La raison ? Peut-être cette lumière, si particulière, qui attirerait ici les caméras depuis 1925. La façon dont le soleil brûle la garrigue des campagnes, mais épargne les figuiers de Barbarie. Et colore, du doré au rosé, la globigérine, cette pierre calcaire qui sert à la construction depuis des millénaires des forteresses et des 300 églises que compte l’île.
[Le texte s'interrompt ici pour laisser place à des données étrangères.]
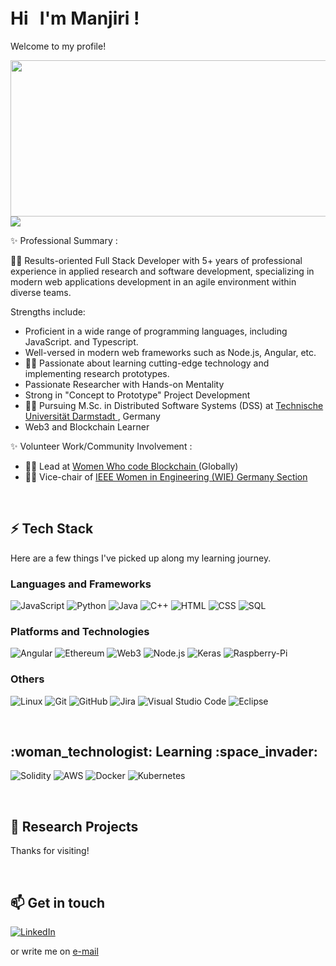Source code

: <h1> Hi <img src="https://github.com/piyushP7pravin/piyushP7pravin/blob/master/Hi.gif" width="5px" height="40"> I'm Manjiri !</h1>

Welcome to my profile!

<img align="right" height="250" width="1000" src="https://github.com/ManjiriBirajdar/ManjiriBirajdar/blob/c4c474485b0002031325714a6a6c5527bdbaa3b6/Final%20LinkedIn%20Banner%20(1584%20%C3%97%20396%20px).png"/>

![](https://visitor-badge.glitch.me/badge?page_id=manjiribirajdar.manjiribirajdar)

✨ Professional Summary :

:woman_technologist: Results-oriented Full Stack Developer with 5+ years of professional experience in applied research and software development, specializing in modern web applications development in an agile environment within diverse teams. 

Strengths include: 
  - Proficient in a wide range of programming languages, including JavaScript. and Typescript.
  - Well-versed in modern web frameworks such as Node.js, Angular, etc.
  - :woman_technologist: Passionate about learning cutting-edge technology and implementing research prototypes.
  - Passionate Researcher with Hands-on Mentality
  - Strong in "Concept to Prototype" Project Development
  - :woman_student: Pursuing M.Sc. in Distributed Software Systems (DSS) at <a href="https://www.informatik.tu-darmstadt.de/fb20/profil/index.en.jsp"> Technische Universität Darmstadt </a>, Germany
  - Web3 and Blockchain Learner

✨ Volunteer Work/Community Involvement :
  
   - :bowing_woman: Lead at <a href="https://www.womenwhocode.com/blockchain/about"> Women Who code Blockchain </a> (Globally) 
   - :woman_teacher: Vice-chair of <a href="https://www.linkedin.com/company/ieee-wie-germany"> IEEE Women in Engineering (WIE) Germany Section </a>
 
<br />

<h2> ⚡ Tech Stack </h2>

Here are a few things I've picked up along my learning journey.

<h3> Languages and Frameworks </h3>

![JavaScript](https://img.shields.io/badge/-JavaScript-000?&logo=JavaScript)
![Python](https://img.shields.io/badge/-Python-000?&logo=Python)
![Java](https://img.shields.io/badge/-Java-000?&logo=Java&logoColor=007396)
![C++](https://img.shields.io/badge/-C++-000?&logo=c%2b%2b&logoColor=00599C)
![HTML](https://img.shields.io/badge/-HTML-000?&logo=HTML5)
![CSS](https://img.shields.io/badge/-CSS-000?&logo=CSS3)
![SQL](https://img.shields.io/badge/-SQL-000?&logo=MySQL)

<h3> Platforms and Technologies </h3> 

![Angular](https://img.shields.io/badge/-Angular-000?&logo=Angular)
![Ethereum](https://img.shields.io/badge/-Blockchain-000?&logo=Ethereum)
![Web3](https://img.shields.io/badge/-Web3-000?&logo=Web3)
![Node.js](https://img.shields.io/badge/-Node.js-000?&logo=node.js)
![Keras](https://img.shields.io/badge/-Keras-000?&logo=Keras)
![Raspberry-Pi](https://img.shields.io/badge/-Raspberry%20Pi-000?&logo=Raspberry-Pi)

<h3> 	Others </h3> 

![Linux](https://img.shields.io/badge/-Linux-000?&logo=Linux)
![Git](https://img.shields.io/badge/-git-000?&logo=Git)
![GitHub](https://img.shields.io/badge/-github-000?&logo=GitHub)
![Jira](https://img.shields.io/badge/-Jira-000?&logo=Jira)
![Visual Studio Code](https://img.shields.io/badge/-Visual%20Studio%20Code-05122A?style=flat&logo=visual-studio-code&logoColor=007ACC)
![Eclipse](https://img.shields.io/badge/-Eclipse-05122A?style=flat&logo=eclipse-ide&logoColor=2C2255)

<br />
<h2> :woman_technologist: Learning :space_invader: </h2>

![Solidity](https://img.shields.io/badge/-solidity-000?&logo=solidity)
![AWS](https://img.shields.io/badge/-AWS-000?&logo=Amazon-AWS&logoColor=F90)
![Docker](https://img.shields.io/badge/-Docker-000?&logo=Docker)
![Kubernetes](https://img.shields.io/badge/-Kubernetes-000?&logo=Kubernetes)


<br />
<h2> 📝 Research Projects </h2>


Thanks for visiting!

<br />
<h2> 📫 Get in touch </h2>

[![LinkedIn](https://img.shields.io/badge/LinkedIn-0077B5?style=for-the-badge&logo=linkedin&logoColor=white)](https://www.linkedin.com/in/manjiribirajdar/)

or write me on [e-mail](mailto:manjiri_birajdar@outlook.com)

<br />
La capitale de Malte, La Valette, a été mise en scène pour des films comme «World War Z» ou «Midnight Express». Photo Jean-Michel Sicot


Fables. Les paysages, spectaculaires, font aussi cavaler l’imaginaire. On projette volontiers des fables romantiques dans les ruelles entrelacées et les palais baroques de Mdina, l’ancienne capitale. On rêvasse à des histoires de pirates face aux eaux turquoise du Blue Lagoon de l’île de Comino et aux falaises déchiquetées de Dingli qui tombent à pic dans la Méditerranée. Dans le port de Marsaxlokk, on se brode des épopées de marins échoués, à la vue des luzzus, ces bateaux peints en jaune, rouge, vert et bleu, qui portent sur leur proue un œil censé les protéger. Même les stations balnéaires bétonnées du nord inspirent des histoires d’agents secrets.


Tous les lieux emblématiques de Malte ont été exploités sur la pellicule. Même le palais Saint-Antoine, la résidence présidentielle, a été utilisé. Mais, si on emprunte volontiers ses décors, l’intrigue des films, elle, ne se passe jamais sur l’archipel. La plage de Golden Bay, une des rares de sable, qui a vu débarquer Brad Pitt en Achille, se transforme en Troie antique. Les Trois Cités (nom générique donné aux villes de Vittoriosa, Cospicua, et Sanglea, plus connues sous leurs anciens noms de Birgu, Bormla et L-Isla) deviennent le Liban dans Munich quand l’Azure Window à Gozo, une arche naturelle de calcaire surplombant la mer, se mue en porte de l’enfer où Persée décapite la Gorgone Méduse.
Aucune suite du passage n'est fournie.